YOUR GOAL - Copy each line of the data beneath in which the word "html" appears.
"""
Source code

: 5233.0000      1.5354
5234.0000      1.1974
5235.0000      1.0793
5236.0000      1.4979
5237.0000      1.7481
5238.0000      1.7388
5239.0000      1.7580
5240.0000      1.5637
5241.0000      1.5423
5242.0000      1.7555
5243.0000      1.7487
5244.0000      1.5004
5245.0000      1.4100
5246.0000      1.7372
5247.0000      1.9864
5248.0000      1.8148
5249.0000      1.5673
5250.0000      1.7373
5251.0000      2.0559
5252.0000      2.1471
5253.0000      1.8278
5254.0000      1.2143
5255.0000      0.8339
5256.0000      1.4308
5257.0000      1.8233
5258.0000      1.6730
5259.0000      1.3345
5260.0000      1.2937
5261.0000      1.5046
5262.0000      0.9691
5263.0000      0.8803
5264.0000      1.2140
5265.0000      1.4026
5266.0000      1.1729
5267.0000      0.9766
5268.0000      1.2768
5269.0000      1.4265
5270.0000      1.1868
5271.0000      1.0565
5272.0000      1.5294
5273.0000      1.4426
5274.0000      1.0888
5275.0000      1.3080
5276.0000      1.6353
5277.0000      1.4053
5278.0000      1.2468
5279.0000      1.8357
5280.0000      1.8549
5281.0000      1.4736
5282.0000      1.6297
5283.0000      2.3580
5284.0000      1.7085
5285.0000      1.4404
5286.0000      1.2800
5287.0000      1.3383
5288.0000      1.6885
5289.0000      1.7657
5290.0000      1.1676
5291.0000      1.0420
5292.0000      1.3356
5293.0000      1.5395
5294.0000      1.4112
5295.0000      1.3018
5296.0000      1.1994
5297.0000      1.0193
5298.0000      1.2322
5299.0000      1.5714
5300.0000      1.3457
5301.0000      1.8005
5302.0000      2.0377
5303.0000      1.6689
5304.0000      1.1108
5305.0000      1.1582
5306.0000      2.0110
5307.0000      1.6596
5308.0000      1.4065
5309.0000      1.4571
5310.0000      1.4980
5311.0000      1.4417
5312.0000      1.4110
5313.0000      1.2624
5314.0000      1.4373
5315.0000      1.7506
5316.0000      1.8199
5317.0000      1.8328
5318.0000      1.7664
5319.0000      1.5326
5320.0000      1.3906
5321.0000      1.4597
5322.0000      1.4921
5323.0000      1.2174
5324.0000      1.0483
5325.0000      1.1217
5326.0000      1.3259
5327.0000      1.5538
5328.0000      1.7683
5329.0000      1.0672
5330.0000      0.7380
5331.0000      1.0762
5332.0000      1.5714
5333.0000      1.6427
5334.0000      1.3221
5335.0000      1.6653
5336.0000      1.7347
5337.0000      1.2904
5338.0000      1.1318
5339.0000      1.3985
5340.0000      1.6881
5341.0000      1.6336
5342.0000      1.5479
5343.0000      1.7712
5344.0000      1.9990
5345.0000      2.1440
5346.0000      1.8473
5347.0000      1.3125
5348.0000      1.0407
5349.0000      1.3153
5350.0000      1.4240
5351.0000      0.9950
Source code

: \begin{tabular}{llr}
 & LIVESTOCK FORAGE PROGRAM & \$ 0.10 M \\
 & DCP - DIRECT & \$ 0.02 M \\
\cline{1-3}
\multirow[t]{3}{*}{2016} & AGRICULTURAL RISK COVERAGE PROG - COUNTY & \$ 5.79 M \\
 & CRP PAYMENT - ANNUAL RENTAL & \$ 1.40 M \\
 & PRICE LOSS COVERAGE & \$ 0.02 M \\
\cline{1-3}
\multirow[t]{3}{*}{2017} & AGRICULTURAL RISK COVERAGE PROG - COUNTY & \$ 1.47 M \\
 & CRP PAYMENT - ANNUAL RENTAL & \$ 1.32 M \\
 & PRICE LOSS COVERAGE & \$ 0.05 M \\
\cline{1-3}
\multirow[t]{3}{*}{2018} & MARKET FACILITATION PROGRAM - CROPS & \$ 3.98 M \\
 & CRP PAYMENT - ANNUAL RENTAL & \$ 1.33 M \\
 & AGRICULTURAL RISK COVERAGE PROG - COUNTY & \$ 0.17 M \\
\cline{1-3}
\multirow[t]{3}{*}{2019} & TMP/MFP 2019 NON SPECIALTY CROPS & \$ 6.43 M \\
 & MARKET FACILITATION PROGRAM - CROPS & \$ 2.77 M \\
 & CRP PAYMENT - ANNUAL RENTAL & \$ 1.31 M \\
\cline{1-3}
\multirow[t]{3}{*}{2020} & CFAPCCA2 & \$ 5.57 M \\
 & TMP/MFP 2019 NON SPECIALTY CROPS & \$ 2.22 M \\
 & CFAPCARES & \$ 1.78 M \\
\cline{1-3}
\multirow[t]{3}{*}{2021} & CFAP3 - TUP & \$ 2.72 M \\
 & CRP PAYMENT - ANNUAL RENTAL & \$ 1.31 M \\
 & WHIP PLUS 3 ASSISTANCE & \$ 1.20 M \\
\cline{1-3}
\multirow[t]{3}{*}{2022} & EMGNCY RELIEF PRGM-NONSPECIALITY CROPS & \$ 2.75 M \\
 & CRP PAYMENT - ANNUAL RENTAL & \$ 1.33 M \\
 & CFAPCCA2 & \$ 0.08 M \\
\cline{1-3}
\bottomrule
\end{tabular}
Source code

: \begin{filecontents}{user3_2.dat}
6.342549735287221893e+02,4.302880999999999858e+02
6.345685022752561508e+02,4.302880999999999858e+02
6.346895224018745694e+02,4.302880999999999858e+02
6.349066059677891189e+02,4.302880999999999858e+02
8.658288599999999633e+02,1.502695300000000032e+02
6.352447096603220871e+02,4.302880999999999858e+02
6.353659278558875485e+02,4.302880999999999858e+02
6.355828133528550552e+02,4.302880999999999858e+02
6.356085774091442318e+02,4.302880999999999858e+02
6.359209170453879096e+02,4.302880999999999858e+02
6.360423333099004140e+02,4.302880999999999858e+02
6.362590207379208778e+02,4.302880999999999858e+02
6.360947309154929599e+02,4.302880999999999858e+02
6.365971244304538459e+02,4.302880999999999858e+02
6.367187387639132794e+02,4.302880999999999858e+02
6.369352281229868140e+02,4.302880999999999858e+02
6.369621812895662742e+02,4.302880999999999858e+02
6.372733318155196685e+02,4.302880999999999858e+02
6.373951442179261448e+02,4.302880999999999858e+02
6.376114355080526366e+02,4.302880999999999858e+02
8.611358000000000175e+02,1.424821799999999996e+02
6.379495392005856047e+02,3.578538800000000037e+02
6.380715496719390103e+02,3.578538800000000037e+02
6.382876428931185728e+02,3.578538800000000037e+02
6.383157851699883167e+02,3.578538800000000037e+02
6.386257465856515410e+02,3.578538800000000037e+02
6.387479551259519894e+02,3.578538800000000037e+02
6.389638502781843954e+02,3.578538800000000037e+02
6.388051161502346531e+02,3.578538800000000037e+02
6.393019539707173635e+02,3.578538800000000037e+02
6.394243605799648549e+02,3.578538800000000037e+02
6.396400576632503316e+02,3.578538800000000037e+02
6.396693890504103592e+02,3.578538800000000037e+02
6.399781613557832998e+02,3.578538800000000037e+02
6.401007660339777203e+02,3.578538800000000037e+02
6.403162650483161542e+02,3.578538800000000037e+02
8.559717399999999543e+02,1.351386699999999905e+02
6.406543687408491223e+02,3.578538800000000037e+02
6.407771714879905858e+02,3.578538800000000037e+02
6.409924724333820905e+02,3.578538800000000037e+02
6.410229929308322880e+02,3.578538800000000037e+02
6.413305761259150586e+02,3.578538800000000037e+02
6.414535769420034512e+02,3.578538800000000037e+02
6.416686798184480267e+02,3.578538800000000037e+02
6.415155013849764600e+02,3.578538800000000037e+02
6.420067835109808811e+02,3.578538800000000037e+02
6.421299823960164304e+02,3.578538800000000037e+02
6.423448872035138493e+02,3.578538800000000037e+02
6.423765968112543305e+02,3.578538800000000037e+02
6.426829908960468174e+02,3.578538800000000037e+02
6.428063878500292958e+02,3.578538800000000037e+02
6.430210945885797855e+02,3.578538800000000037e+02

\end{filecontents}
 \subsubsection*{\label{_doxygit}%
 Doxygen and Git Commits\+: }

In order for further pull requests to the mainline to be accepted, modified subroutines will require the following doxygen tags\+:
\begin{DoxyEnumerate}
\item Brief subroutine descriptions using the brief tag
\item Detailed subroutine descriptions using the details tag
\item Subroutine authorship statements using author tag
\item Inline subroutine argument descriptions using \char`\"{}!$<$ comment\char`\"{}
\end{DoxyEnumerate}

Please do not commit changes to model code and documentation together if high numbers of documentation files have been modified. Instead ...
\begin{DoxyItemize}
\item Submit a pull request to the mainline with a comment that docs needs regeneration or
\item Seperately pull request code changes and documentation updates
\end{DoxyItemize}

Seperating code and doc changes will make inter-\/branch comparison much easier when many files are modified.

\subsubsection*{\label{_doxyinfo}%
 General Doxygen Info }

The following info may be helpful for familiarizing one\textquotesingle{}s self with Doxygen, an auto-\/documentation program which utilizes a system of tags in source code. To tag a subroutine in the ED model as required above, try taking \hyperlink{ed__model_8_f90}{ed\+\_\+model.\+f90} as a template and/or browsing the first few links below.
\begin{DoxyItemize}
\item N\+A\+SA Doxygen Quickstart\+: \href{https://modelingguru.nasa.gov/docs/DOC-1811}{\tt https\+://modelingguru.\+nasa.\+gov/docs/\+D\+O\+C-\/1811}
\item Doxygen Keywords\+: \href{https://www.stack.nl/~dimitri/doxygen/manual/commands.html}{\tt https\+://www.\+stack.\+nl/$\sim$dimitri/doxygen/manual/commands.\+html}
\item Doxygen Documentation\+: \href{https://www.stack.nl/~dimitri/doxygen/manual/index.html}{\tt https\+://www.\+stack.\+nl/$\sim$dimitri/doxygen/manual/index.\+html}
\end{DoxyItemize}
"""
SOLUTION TO THE PROBLEM -
\item Doxygen Keywords\+: \href{https://www.stack.nl/~dimitri/doxygen/manual/commands.html}{\tt https\+://www.\+stack.\+nl/$\sim$dimitri/doxygen/manual/commands.\+html}
\item Doxygen Documentation\+: \href{https://www.stack.nl/~dimitri/doxygen/manual/index.html}{\tt https\+://www.\+stack.\+nl/$\sim$dimitri/doxygen/manual/index.\+html}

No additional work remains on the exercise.